A second pump company, the Wayne Pump Company, came to Fort Wayne in 1891. Competing intensely with Bowser, Wayne Pump won the 1893 World’s Columbian Exposition gold medal for the best self-measuring pump. Later, Wayne Pump produced the first gas pump with a visible dial, and in 1933 revolutionized the industry with the “computing pump.” This pump was the first that automatically registered not only how much gas was being pumped, but also its cost.
This invention did not receive the immediate acceptance, so Wayne Pump undertook a national advertising campaign to convince the public that its product was the sort of pump neighborhood gas stations should have. Fort Wayne advertising agency Louis Bonsib created the catch phrase “Fill ‘er Up” (when the computing pump stopped, the tank was filled).

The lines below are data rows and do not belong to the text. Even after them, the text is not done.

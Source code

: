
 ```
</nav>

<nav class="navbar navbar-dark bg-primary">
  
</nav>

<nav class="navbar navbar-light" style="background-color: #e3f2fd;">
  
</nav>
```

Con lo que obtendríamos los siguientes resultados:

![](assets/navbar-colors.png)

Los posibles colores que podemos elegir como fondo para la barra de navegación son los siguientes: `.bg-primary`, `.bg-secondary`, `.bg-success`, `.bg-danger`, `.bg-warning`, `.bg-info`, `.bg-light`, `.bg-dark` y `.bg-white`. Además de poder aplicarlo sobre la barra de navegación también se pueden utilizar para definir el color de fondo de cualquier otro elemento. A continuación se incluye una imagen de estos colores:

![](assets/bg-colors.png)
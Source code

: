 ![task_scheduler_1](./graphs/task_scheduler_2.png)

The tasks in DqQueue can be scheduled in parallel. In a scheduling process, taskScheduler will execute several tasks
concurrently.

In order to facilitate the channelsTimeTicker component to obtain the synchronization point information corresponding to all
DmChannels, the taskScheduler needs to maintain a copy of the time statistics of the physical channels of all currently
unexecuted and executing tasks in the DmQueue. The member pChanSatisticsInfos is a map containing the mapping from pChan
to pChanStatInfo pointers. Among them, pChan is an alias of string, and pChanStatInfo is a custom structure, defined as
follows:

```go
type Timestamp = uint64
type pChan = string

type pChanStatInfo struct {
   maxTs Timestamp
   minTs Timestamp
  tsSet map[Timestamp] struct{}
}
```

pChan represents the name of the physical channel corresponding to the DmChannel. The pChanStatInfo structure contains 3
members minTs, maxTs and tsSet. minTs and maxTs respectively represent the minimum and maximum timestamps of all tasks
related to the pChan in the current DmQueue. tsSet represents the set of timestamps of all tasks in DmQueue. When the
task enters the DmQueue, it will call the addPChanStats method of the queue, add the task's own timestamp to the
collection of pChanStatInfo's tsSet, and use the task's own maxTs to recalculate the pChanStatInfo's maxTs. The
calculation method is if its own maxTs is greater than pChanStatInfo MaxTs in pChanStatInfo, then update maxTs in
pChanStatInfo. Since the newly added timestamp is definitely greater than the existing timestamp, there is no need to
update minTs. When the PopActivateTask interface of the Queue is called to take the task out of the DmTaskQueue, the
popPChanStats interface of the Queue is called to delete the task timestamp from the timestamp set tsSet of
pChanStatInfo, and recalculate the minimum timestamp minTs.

The campaign was a resounding success.
A third pump company entered the Fort Wayne area in 1918 when the Iowa-based Tokheim Company was acquired by Fort Wayne investors led by Ralph F. Diserens. Tokheim grew slowly in post-World War I Fort Wayne until it developed the extremely popular “visible globe” measuring pump.

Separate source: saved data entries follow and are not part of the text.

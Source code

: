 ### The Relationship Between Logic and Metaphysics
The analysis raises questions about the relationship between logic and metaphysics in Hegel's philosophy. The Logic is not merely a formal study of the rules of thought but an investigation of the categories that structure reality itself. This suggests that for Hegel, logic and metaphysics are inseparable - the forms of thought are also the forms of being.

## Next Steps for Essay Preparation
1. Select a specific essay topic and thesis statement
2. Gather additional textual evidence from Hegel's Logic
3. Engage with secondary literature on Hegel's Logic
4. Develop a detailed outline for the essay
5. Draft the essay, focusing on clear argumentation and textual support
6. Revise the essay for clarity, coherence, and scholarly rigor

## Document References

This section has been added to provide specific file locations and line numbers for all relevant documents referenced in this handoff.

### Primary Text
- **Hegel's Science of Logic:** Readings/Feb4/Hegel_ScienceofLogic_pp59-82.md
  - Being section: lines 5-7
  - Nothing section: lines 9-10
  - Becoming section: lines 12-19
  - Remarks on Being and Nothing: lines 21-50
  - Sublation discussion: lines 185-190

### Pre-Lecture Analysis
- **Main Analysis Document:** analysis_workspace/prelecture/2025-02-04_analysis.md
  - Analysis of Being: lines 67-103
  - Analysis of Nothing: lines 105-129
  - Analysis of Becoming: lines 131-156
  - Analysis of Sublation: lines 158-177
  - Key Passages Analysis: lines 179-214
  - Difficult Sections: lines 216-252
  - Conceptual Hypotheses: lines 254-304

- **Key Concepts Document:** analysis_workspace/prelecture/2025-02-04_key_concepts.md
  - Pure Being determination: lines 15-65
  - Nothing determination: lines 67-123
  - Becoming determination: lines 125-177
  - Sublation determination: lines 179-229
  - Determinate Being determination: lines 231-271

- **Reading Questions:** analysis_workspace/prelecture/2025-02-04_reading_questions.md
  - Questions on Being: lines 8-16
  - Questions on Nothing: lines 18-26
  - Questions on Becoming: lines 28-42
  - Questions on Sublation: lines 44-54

Tokheim became the leading pump company in Fort Wayne by the 1950s and pioneered the self-service equipment for gas stations and the now-common financial card-reading machines that carry out the entire transaction through the customer’s bank account. Later, Tokheim produced more than 35 percent of the gasoline pumps in the U.S. and became the world leader in pump control systems.